O outono sacudia a folhagem seca das árvores. Era o final de uma tarde cinzenta de domingo. Ainda ventava um pouco, o suficiente para revolver as cortinas nas janelas. Escurecera, e luzes eram acesas dentro dos lares. Rosália permanecia em minha cabeça.
Segunda-feira, logo cedo, recebi o telefonema de Vânia, a filha mais velha de Rosália. Imediatamente fui para o apartamento de minha prima. A perícia já havia feito seu trabalho. O delegado perguntou se eu poderia comparecer à delegacia. Jurandir, porteiro do prédio, tinha dito a eles que eu passara o final de semana na casa dela.

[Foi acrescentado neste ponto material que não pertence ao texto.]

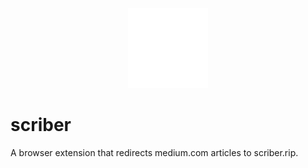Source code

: <p align="center">
  <img src=https://raw.githubusercontent.com/dimeritium-foil/scriber/master/src/images/128.png />
</p>

# scriber
A browser extension that redirects medium.com articles to scriber.rip.
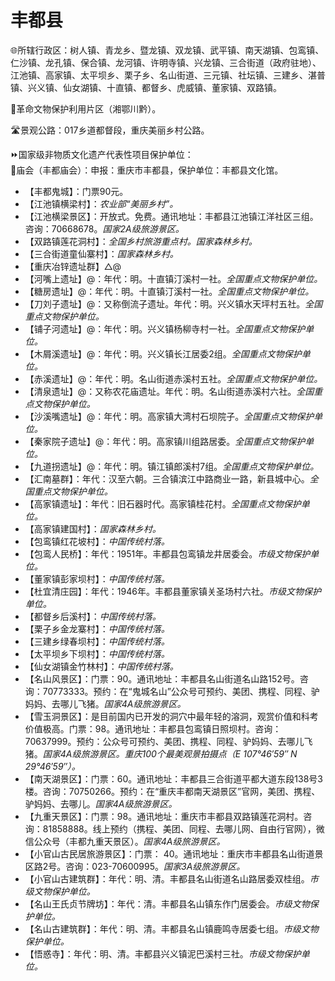 # 丰都县  
🌐所辖行政区：树人镇、青龙乡、暨龙镇、双龙镇、武平镇、南天湖镇、包鸾镇、仁沙镇、龙孔镇、保合镇、龙河镇、许明寺镇、兴龙镇、三合街道（政府驻地）、江池镇、高家镇、太平坝乡、栗子乡、名山街道、三元镇、社坛镇、三建乡、湛普镇、兴义镇、仙女湖镇、十直镇、都督乡、虎威镇、董家镇、双路镇。  
  
🚩革命文物保护利用片区（湘鄂川黔）。  
  
🛣️景观公路：017乡道都督段，重庆美丽乡村公路。  
  
⏩国家级非物质文化遗产代表性项目保护单位：  
🔸庙会（丰都庙会）：申报：重庆市丰都县，保护单位：丰都县文化馆。  
  
* 【丰都鬼城】：门票90元。  
* 【江池镇横梁村】：*农业部“美丽乡村”。*
* 【江池横梁景区】：开放式。免费。通讯地址：丰都县江池镇江洋社区三组。咨询：70668678。*国家2A级旅游景区。*  
* 【双路镇莲花洞村】：*全国乡村旅游重点村。国家森林乡村。*
* 【三合街道童仙寨村】：*国家森林乡村。*
* 【重庆冶锌遗址群】△@
* 【河嘴上遗址】@：年代：明。十直镇汀溪村一社。*全国重点文物保护单位。*
* 【糖房遗址】@：年代：明。十直镇汀溪村一社。*全国重点文物保护单位。*
* 【刀刘子遗址】@：又称倒流子遗址。年代：明。兴义镇水天坪村五社。*全国重点文物保护单位。*
* 【铺子河遗址】@：年代：明。兴义镇杨柳寺村一社。*全国重点文物保护单位。*
* 【木屑溪遗址】@：年代：明。兴义镇长江居委2组。*全国重点文物保护单位。*
* 【赤溪遗址】@：年代：明。名山街道赤溪村五社。*全国重点文物保护单位。*
* 【清泉遗址】@：又称农花庙遗址。年代：明。名山街道赤溪村六社。*全国重点文物保护单位。*
* 【沙溪嘴遗址】@：年代：明。高家镇大湾村石坝院子。*全国重点文物保护单位。*
* 【秦家院子遗址】@：年代：明。高家镇川组路居委。*全国重点文物保护单位。*
* 【九道拐遗址】@：年代：明。镇江镇郎溪村7组。*全国重点文物保护单位。*
* 【汇南墓群】：年代：汉至六朝。三合镇滨江中路商业一路，新县城中心。*全国重点文物保护单位。*
* 【高家镇遗址】：年代：旧石器时代。高家镇桂花村。*全国重点文物保护单位。*
* 【高家镇建国村】：*国家森林乡村。*  
* 【包鸾镇红花坡村】：*中国传统村落。*
* 【包鸾人民桥】：年代：1951年。丰都县包鸾镇龙井居委会。*市级文物保护单位。*  
* 【董家镇彭家坝村】：*中国传统村落。*
* 【杜宜清庄园】：年代：1946年。丰都县董家镇关圣场村六社。*市级文物保护单位。*  
* 【都督乡后溪村】：*中国传统村落。*
* 【栗子乡金龙寨村】：*中国传统村落。*
* 【三建乡绿春坝村】：*中国传统村落。*
* 【太平坝乡下坝村】：*中国传统村落。*
* 【仙女湖镇金竹林村】：*中国传统村落。*  
* 【名山风景区】：门票：90。通讯地址：丰都县名山街道名山路152号。咨询：70773333。预约：在“鬼城名山”公众号可预约、美团、携程、同程、驴妈妈、去哪儿飞猪。*国家4A级旅游景区。*  
* 【雪玉洞景区】：是目前国内已开发的洞穴中最年轻的溶洞，观赏价值和科考价值极高。门票：98。通讯地址：丰都县包鸾镇日照坝村。咨询：70637999。预约：公众号可预约、美团、携程、同程、驴妈妈、去哪儿飞猪。*国家4A级旅游景区。重庆100个最美观景拍摄点（E 107°46′59″ N 29°46′59″）。*  
* 【南天湖景区】：门票：60。通讯地址：丰都县三合街道平都大道东段138号3楼。咨询：70750266。预约：在“重庆丰都南天湖景区”官网，美团、携程、驴妈妈、去哪儿。*国家4A级旅游景区。*  
* 【九重天景区】：门票：98。通讯地址：重庆市丰都县双路镇莲花洞村。咨询：81858888。线上预约（携程、美团、同程、去哪儿网、自由行官网），微信公众号（丰都九重天景区）。*国家4A级旅游景区。*  
* 【小官山古民居旅游景区】：门票： 40。通讯地址：重庆市丰都县名山街道景区路2号。咨询：023-70600995。*国家3A级旅游景区。*  
* 【小官山古建筑群】：年代：明、清。丰都县名山街道名山路居委双桂组。*市级文物保护单位。*  
* 【名山王氏贞节牌坊】：年代：清。丰都县名山镇东作门居委会。*市级文物保护单位。*  
* 【名山古建筑群】：年代：明、清。丰都县名山镇鹿鸣寺居委七组。*市级文物保护单位。*  
* 【悟惑寺】：年代：明、清。丰都县兴义镇泥巴溪村三社。*市级文物保护单位。*  
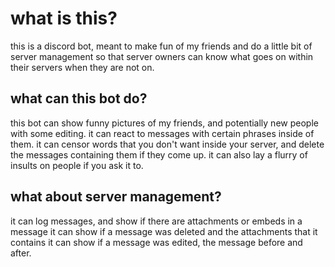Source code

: # what is this?

this is a discord bot, meant to make fun of my friends and do a little bit of server management so that server owners can know what goes on within their servers when they are not on.

## what can this bot do?

this bot can show funny pictures of my friends, and potentially new people with some editing.
it can react to messages with certain phrases inside of them.
it can censor words that you don't want inside your server, and delete the messages containing them if they come up.
it can also lay a flurry of insults on people if you ask it to.

## what about server management?

it can log messages, and show if there are attachments or embeds in a message
it can show if a message was deleted and the attachments that it contains
it can show if a message was edited, the message before and after.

Rosália estava coberta por um plástico preto. Perguntei se poderia vê-la. Ela vestia a camisola que compramos sábado. A corda ainda pendurada no ventilador de teto. O banco trazido da cozinha, caído ao chão. Ao lado da pia, por lavar, as xícaras de café usadas no domingo. Numa poltrona, um livro de arte aberto numa página marcada com uma pena – “O Grito”, de Munch. Caminhei lentamente em direção à janela. Lá fora, as elevações e prédios se alternavam até quase o horizonte. Algumas nuvens cor de chumbo despejavam água sobre a paisagem urbana.